Aww, I love this topic and I'm happy to find other people out there in the same situation as me.
Regardless of doctors my parents still do not want me to have surgery and every time I bring up the topic a fight ensues. I was told as a child I had an underbite and had a facial appliance at 7 which did help bring my top jaw forward. At age 16 I had a very slight underbite and my teeth sat uncomfortably directly meeting on top of one another. My parents were immediately like NO SURGERY when the doctors addressed it and my parents told me all kinds of horrible things that would happen to me if I had surgery. Due to these fears I told the doctors I didn't want surgery and would just have braces.

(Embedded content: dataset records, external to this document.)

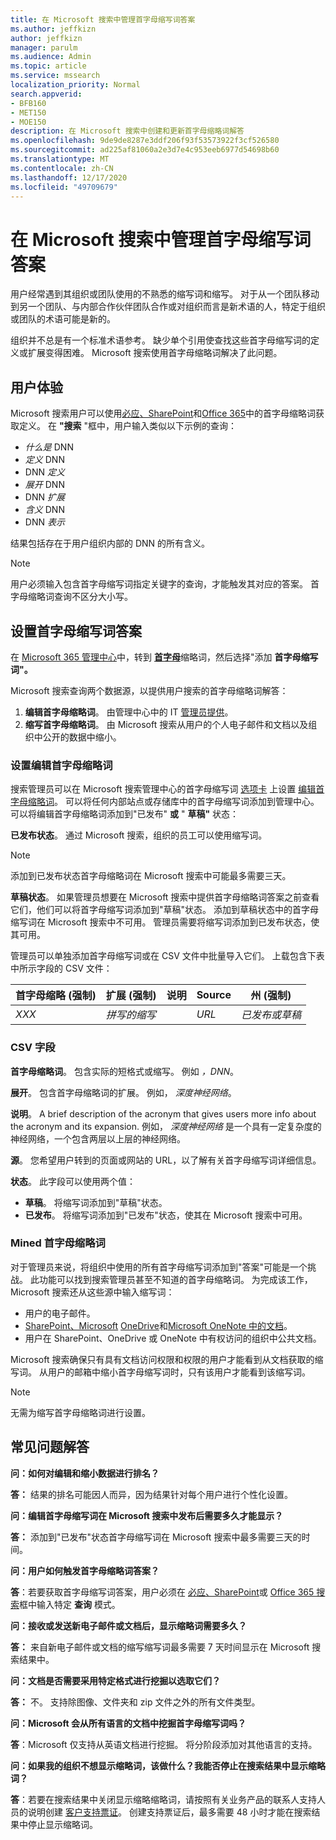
 ```yaml
---
title: 在 Microsoft 搜索中管理首字母缩写词答案
ms.author: jeffkizn
author: jeffkizn
manager: parulm
ms.audience: Admin
ms.topic: article
ms.service: mssearch
localization_priority: Normal
search.appverid:
- BFB160
- MET150
- MOE150
description: 在 Microsoft 搜索中创建和更新首字母缩略词解答
ms.openlocfilehash: 9de9de8287e3ddf206f93f53573922f3cf526580
ms.sourcegitcommit: ad225af81060a2e3d7e4c953eeb6977d54698b60
ms.translationtype: MT
ms.contentlocale: zh-CN
ms.lasthandoff: 12/17/2020
ms.locfileid: "49709679"
---
```

# <a name="manage-acronyms-answers-in-microsoft-search"></a>在 Microsoft 搜索中管理首字母缩写词答案

用户经常遇到其组织或团队使用的不熟悉的缩写词和缩写。 对于从一个团队移动到另一个团队、与内部合作伙伴团队合作或对组织而言是新术语的人，特定于组织或团队的术语可能是新的。

组织并不总是有一个标准术语参考。 缺少单个引用使查找这些首字母缩写词的定义或扩展变得困难。 Microsoft 搜索使用首字母缩略词解决了此问题。

## <a name="what-users-experience"></a>用户体验

Microsoft 搜索用户可以使用[必应](https://Bing.com)[、SharePoint](https://products.office.com/sharepoint/collaboration)和[Office 365](https://Office.com)中的首字母缩略词获取定义。 在 **"搜索** "框中，用户输入类似以下示例的查询：

- *什么是* DNN
- *定义* DNN
- DNN *定义*
- *展开* DNN
- DNN *扩展*
- *含义* DNN
- DNN *表示*

结果包括存在于用户组织内部的 DNN 的所有含义。

> [!NOTE]
> 用户必须输入包含首字母缩写词指定关键字的查询，才能触发其对应的答案。 首字母缩略词查询不区分大小写。

## <a name="set-up-acronyms-answers"></a>设置首字母缩写词答案

在 [Microsoft 365 管理中心](https://admin.microsoft.com)中，转到 [**首字母**](https://admin.microsoft.com/Adminportal/Home#/MicrosoftSearch/acronyms)缩略词，然后选择"添加 **首字母缩写词"。**

Microsoft 搜索查询两个数据源，以提供用户搜索的首字母缩略词解答：

1. **编辑首字母缩略词**。 由管理中心中的 IT [管理员提供](https://admin.microsoft.com/Adminportal/Home#/MicrosoftSearch/acronyms)。
2. **缩写首字母缩略词**。 由 Microsoft 搜索从用户的个人电子邮件和文档以及组织中公开的数据中缩小。

### <a name="set-up-editorial-acronyms"></a>设置编辑首字母缩略词

搜索管理员可以在 Microsoft 搜索管理中心的首字母缩写词 [选项卡](https://admin.microsoft.com/Adminportal/Home#/MicrosoftSearch/acronyms) 上设置  [编辑首字母缩略词](https://admin.microsoft.com/Adminportal/Home#/MicrosoftSearch)。 可以将任何内部站点或存储库中的首字母缩写词添加到管理中心。 可以将编辑首字母缩略词添加到"已发布" **或** " **草稿"** 状态：

**已发布状态**。 通过 Microsoft 搜索，组织的员工可以使用缩写词。

> [!NOTE]
> 添加到已发布状态首字母缩略词在 Microsoft 搜索中可能最多需要三天。

**草稿状态**。 如果管理员想要在 Microsoft 搜索中提供首字母缩略词答案之前查看它们，他们可以将首字母缩写词添加到"草稿"状态。 添加到草稿状态中的首字母缩写词在 Microsoft 搜索中不可用。 管理员需要将缩写词添加到已发布状态，使其可用。

管理员可以单独添加首字母缩写词或在 CSV 文件中批量导入它们。 上载包含下表中所示字段的 CSV 文件：

| 首字母缩略 (强制)  | 扩展 (强制)  | 说明  | Source | 州 (强制)  |
| --------- | --------- | ---------- | --------- |--------- |
| *XXX* | *拼写的缩写* |  | *URL* | *已发布或草稿* |

### <a name="csv-fields"></a>CSV 字段

**首字母缩略词**。 包含实际的短格式或缩写。 例如 *，DNN*。

**展开**。 包含首字母缩略词的扩展。 例如， *深度神经网络*。

**说明**。 A brief description of the acronym that gives users more info about the acronym and its expansion. 例如， *深度神经网络* 是一个具有一定复杂度的神经网络，一个包含两层以上层的神经网络。

**源**。 您希望用户转到的页面或网站的 URL，以了解有关首字母缩写词详细信息。

**状态**。 此字段可以使用两个值：

- **草稿**。 将缩写词添加到"草稿"状态。
- **已发布**。 将缩写词添加到"已发布"状态，使其在 Microsoft 搜索中可用。

### <a name="mined-acronyms"></a>Mined 首字母缩略词

对于管理员来说，将组织中使用的所有首字母缩写词添加到"答案"可能是一个挑战。 此功能可以找到搜索管理员甚至不知道的首字母缩略词。 为完成该工作，Microsoft 搜索还从这些源中输入缩写词：

- 用户的电子邮件。
- [SharePoint、Microsoft](https://products.office.com/sharepoint/collaboration) [OneDrive]( https://onedrive.live.com/about/)和[Microsoft OneNote 中的文档](https://www.onenote.com/)。
- 用户在 SharePoint、OneDrive 或 OneNote 中有权访问的组织中公共文档。

Microsoft 搜索确保只有具有文档访问权限和权限的用户才能看到从文档获取的缩写词。 从用户的邮箱中缩小首字母缩写词时，只有该用户才能看到该缩写词。

> [!NOTE]
> 无需为缩写首字母缩略词进行设置。

## <a name="frequently-asked-questions"></a>常见问题解答

**问：如何对编辑和缩小数据进行排名？**

**答：** 结果的排名可能因人而异，因为结果针对每个用户进行个性化设置。

**问：编辑首字母缩写词在 Microsoft 搜索中发布后需要多久才能显示？**

**答：**  添加到"已发布"状态首字母缩写词在 Microsoft 搜索中最多需要三天的时间。

**问：用户如何触发首字母缩略词答案？**

**答**：若要获取首字母缩写词答案，用户必须在 [必应](https://bing.com)[、SharePoint](https://products.office.com/sharepoint/collaboration)或 [Office 365 搜索](https://Office.com)框中输入特定 **查询** 模式。

**问：接收或发送新电子邮件或文档后，显示缩略词需要多久？**

**答：** 来自新电子邮件或文档的缩写缩写词最多需要 7 天时间显示在 Microsoft 搜索结果中。

**问：文档是否需要采用特定格式进行挖掘以选取它们？**

**答：** 不。 支持除图像、文件夹和 zip 文件之外的所有文件类型。

**问：Microsoft 会从所有语言的文档中挖掘首字母缩写词吗？**

**答**：Microsoft 仅支持从英语文档进行挖掘。 将分阶段添加对其他语言的支持。

**问：如果我的组织不想显示缩略词，该做什么？我能否停止在搜索结果中显示缩略词？**

**答**：若要在搜索结果中关闭显示缩略缩略词，请按照有关业务产品的联系人支持人员的说明创建 [客户支持票证](https://docs.microsoft.com/office365/admin/contact-support-for-business-products?redirectSourcePath=%252f%252farticle%252fContact-Office-365-for-business-support-32a17ca7-6fa0-4870-8a8d-e25ba4ccfd4b&view=o365-worldwide&tabs=online#BKMK_call_support)。
创建支持票证后，最多需要 48 小时才能在搜索结果中停止显示缩略词。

I'm almost 22 now and I'm starting to really experience the problems the doctors said I would. I grind my teeth really badly, my face hurts, I've chipped my teeth more than once, and I only eat on one side of my mouth now. Not to mention I'm not pleased with my physical appearance, my sunken cheeks, large chin, and unflattering profile.

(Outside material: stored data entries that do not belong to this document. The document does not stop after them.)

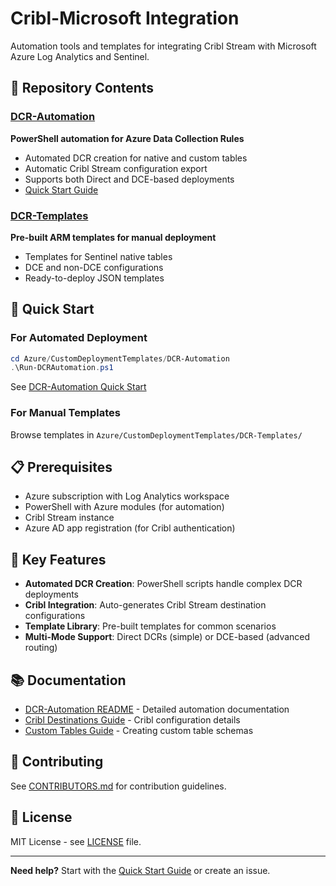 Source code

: # Cribl-Microsoft Integration

Automation tools and templates for integrating Cribl Stream with Microsoft Azure Log Analytics and Sentinel.

## 📁 Repository Contents

### [DCR-Automation](Azure/CustomDeploymentTemplates/DCR-Automation/) 
**PowerShell automation for Azure Data Collection Rules**
- Automated DCR creation for native and custom tables
- Automatic Cribl Stream configuration export
- Supports both Direct and DCE-based deployments
- [Quick Start Guide](Azure/CustomDeploymentTemplates/DCR-Automation/QUICK_START.md)

### [DCR-Templates](Azure/CustomDeploymentTemplates/DCR-Templates/)
**Pre-built ARM templates for manual deployment**
- Templates for Sentinel native tables
- DCE and non-DCE configurations
- Ready-to-deploy JSON templates

## 🚀 Quick Start

### For Automated Deployment
```powershell
cd Azure/CustomDeploymentTemplates/DCR-Automation
.\Run-DCRAutomation.ps1
```
See [DCR-Automation Quick Start](Azure/CustomDeploymentTemplates/DCR-Automation/QUICK_START.md)

### For Manual Templates
Browse templates in `Azure/CustomDeploymentTemplates/DCR-Templates/`

## 📋 Prerequisites

- Azure subscription with Log Analytics workspace
- PowerShell with Azure modules (for automation)
- Cribl Stream instance
- Azure AD app registration (for Cribl authentication)

## 🔗 Key Features

- **Automated DCR Creation**: PowerShell scripts handle complex DCR deployments
- **Cribl Integration**: Auto-generates Cribl Stream destination configurations
- **Template Library**: Pre-built templates for common scenarios
- **Multi-Mode Support**: Direct DCRs (simple) or DCE-based (advanced routing)

## 📚 Documentation

- [DCR-Automation README](Azure/CustomDeploymentTemplates/DCR-Automation/README.md) - Detailed automation documentation
- [Cribl Destinations Guide](Azure/CustomDeploymentTemplates/DCR-Automation/CRIBL_DESTINATIONS_README.md) - Cribl configuration details
- [Custom Tables Guide](Azure/CustomDeploymentTemplates/DCR-Automation/custom-table-schemas/README.md) - Creating custom table schemas

## 🤝 Contributing

See [CONTRIBUTORS.md](CONTRIBUTORS.md) for contribution guidelines.

## 📄 License

MIT License - see [LICENSE](LICENSE) file.

---

**Need help?** Start with the [Quick Start Guide](Azure/CustomDeploymentTemplates/DCR-Automation/QUICK_START.md) or create an issue.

My parents always say I look "fine" and that I'm "an attractive girl", which I appreciate, I don't think I'm horrible looking but they make me feel like I'm so selfish and superficial. They tell me I must wait and have the surgery once I'm on my own and while I suppose that's okay, I feel that now is the prime time to start. Who knows how long I'd need braces for even before the surgery? I'm almost done with my degree and I want to get a job and my own place next year. I feel that now is really the time to get this stuff done so I can recover and enjoy my new bite and profile. I want their support and their love during surgery, especially one as invasive as this. I want it to be a positive experience (if this makes sense) instead of one where if I have pain they retort with "well, you wanted the surgery".
Perhaps I will explain myself better through a letter and they can have the time to think it over my point of view.